A boiling point is a temperature at which a substance becomes liquid and starts to evaporate. For example, ethylene glycol boils at 198 deg C while ethyl alcohol boils at 78 deg C at atmospheric pressure.
The boiling point is dependent on the molecules present in the solution. The more polar the molecules, the higher their boiling point. Examples of such molecules include acetone (CH3)2CO2 and 2-methylpropane (C3H4CO2) as well as water.
When comparing the boiling points of different molecules, a good way to look at the trends is to think about intermolecular forces. The molecules with the highest surface tension have the highest boiling points, while the molecules with the lowest surface tension have the lowest boiling points.
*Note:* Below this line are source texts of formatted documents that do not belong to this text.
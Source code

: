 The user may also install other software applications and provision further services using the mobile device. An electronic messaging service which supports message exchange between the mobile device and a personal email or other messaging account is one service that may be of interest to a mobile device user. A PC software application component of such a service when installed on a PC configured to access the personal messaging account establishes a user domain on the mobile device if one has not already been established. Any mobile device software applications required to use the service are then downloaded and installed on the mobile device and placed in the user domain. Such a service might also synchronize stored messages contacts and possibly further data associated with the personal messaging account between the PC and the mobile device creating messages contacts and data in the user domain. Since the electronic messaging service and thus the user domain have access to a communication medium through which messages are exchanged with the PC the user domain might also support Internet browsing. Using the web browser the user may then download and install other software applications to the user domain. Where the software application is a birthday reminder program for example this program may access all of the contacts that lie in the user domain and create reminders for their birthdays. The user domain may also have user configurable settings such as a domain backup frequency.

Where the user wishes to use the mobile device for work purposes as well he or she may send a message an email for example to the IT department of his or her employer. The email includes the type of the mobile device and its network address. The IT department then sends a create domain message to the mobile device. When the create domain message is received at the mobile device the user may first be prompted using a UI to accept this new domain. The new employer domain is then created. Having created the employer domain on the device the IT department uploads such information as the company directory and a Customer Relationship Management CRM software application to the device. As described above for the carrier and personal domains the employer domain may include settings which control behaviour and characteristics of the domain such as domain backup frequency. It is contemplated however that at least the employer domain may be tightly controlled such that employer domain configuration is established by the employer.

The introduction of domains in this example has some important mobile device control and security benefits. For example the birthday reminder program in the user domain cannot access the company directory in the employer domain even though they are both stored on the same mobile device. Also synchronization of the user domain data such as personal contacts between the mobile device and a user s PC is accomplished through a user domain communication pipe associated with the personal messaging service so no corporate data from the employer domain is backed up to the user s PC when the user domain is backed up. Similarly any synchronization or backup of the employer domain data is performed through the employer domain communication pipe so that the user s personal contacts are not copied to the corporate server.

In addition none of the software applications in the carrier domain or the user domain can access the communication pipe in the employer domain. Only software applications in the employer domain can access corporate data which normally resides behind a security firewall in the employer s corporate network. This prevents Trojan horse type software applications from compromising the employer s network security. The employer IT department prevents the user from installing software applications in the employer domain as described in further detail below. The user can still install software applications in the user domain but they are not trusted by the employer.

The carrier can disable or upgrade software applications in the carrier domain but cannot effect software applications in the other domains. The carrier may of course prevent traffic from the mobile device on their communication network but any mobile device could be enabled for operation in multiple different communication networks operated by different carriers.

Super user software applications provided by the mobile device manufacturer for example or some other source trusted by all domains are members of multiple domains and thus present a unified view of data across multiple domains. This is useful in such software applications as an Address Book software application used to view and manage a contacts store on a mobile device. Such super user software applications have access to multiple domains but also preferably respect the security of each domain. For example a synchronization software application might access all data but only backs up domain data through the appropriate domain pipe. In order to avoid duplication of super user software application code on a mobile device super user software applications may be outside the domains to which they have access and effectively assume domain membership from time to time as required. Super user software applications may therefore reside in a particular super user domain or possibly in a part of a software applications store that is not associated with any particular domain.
Several common chemicals have high boiling points, including ethyl alcohol, ethylene glycol dimethyl ether and propanol. These chemicals are used in many different applications.
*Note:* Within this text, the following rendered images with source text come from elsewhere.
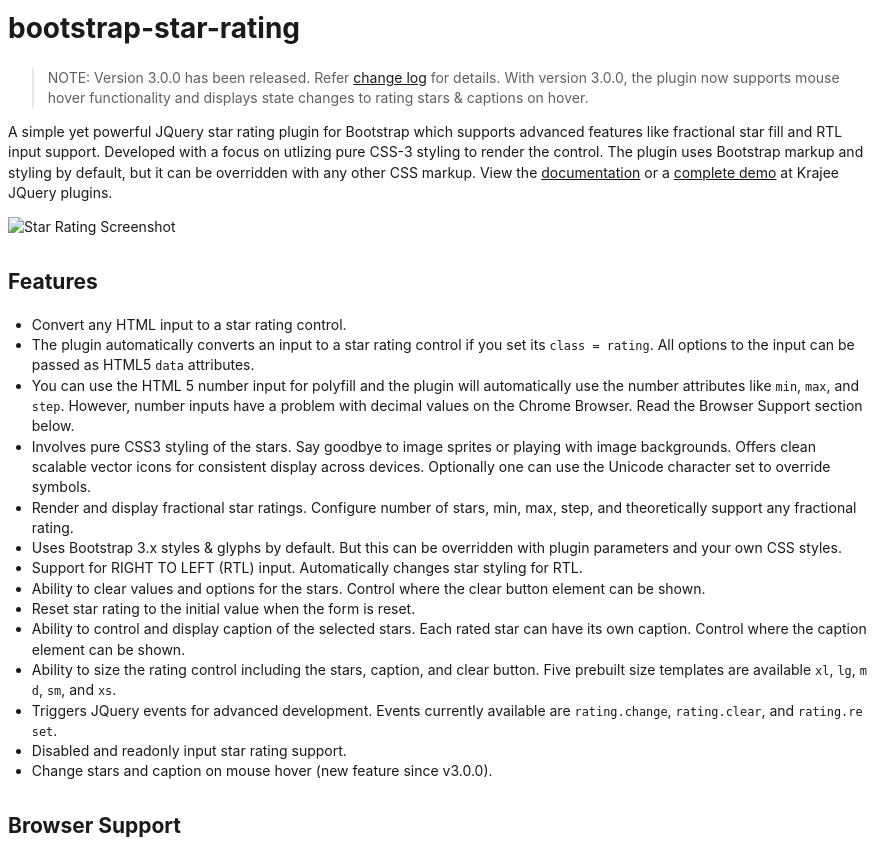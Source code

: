 bootstrap-star-rating
=====================

> NOTE: Version 3.0.0 has been released. Refer [change log](https://github.com/kartik-v/bootstrap-star-rating/blob/master/CHANGE.md) for details.
With version 3.0.0, the plugin now supports mouse hover functionality and displays state changes to rating stars & captions on hover. 

A simple yet powerful JQuery star rating plugin for Bootstrap which supports advanced features like fractional star fill and RTL input support. 
Developed with a focus on utlizing pure CSS-3 styling to render the control. The plugin uses Bootstrap markup and styling by default, but it 
can be overridden with any other CSS markup. View the [documentation](http://plugins.krajee.com/star-rating) or a [complete demo](http://plugins.krajee.com/star-rating/demo) 
at Krajee JQuery plugins. 

![Star Rating Screenshot](https://lh6.googleusercontent.com/-DHlzpGa1SQU/U8ywh-ZEfVI/AAAAAAAAAJ0/ZwBxK1nH8Fw/w519-h426-no/bootstrap-star-rating.jpg)

## Features  

- Convert any HTML input to a star rating control. 
- The plugin automatically converts an input to a star rating control if you set its `class = rating`. 
  All options to the input can be passed as HTML5 `data` attributes.
- You can use the HTML 5 number input for polyfill and the plugin will automatically use the number attributes like `min`, `max`, and `step`.
  However, number inputs have a problem with decimal values on the Chrome Browser. Read the Browser Support section below.
- Involves pure CSS3 styling of the stars. Say goodbye to image sprites or playing with image backgrounds. Offers clean scalable vector 
  icons for consistent display across devices. Optionally one can use the Unicode character set to override symbols.
- Render and display fractional star ratings. Configure number of stars, min, max, step, and theoretically  support any fractional rating.
- Uses Bootstrap 3.x styles & glyphs by default. But this can be overridden with plugin parameters and your own CSS styles.
- Support for RIGHT TO LEFT (RTL) input. Automatically changes star styling for RTL.
- Ability to clear values and options for the stars. Control where the clear button element can be shown.
- Reset star rating to the initial value when the form is reset.
- Ability to control and display caption of the selected stars. Each rated star can have its own caption. Control where the 
  caption element can be shown.
- Ability to size the rating control including the stars, caption, and clear button. Five prebuilt size templates are 
  available `xl`, `lg`, `md`, `sm`, and `xs`.
- Triggers JQuery events for advanced development. Events currently available are `rating.change`, `rating.clear`, and  `rating.reset`.
- Disabled and readonly input star rating support.
- Change stars and caption on mouse hover (new feature since v3.0.0).

## Browser Support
For example, ethyl alcohol is used to make antifreeze. It has a boiling point of 78 deg C at atmospheric pressure, while ethylene glycol dimethyl ether has a normal boiling point of 83 deg C.
Another important molecule with a high boiling point is dichloroethylene. This molecule is the main component of antifreeze and has a boiling point of 198 deg C at atmospheric pressure.
This molecule has a relatively low surface tension because it contains four oxygen atoms. It also has a relatively high viscosity because it contains eight hydrogen atoms. This means that the molecule is very volatile at low temperatures.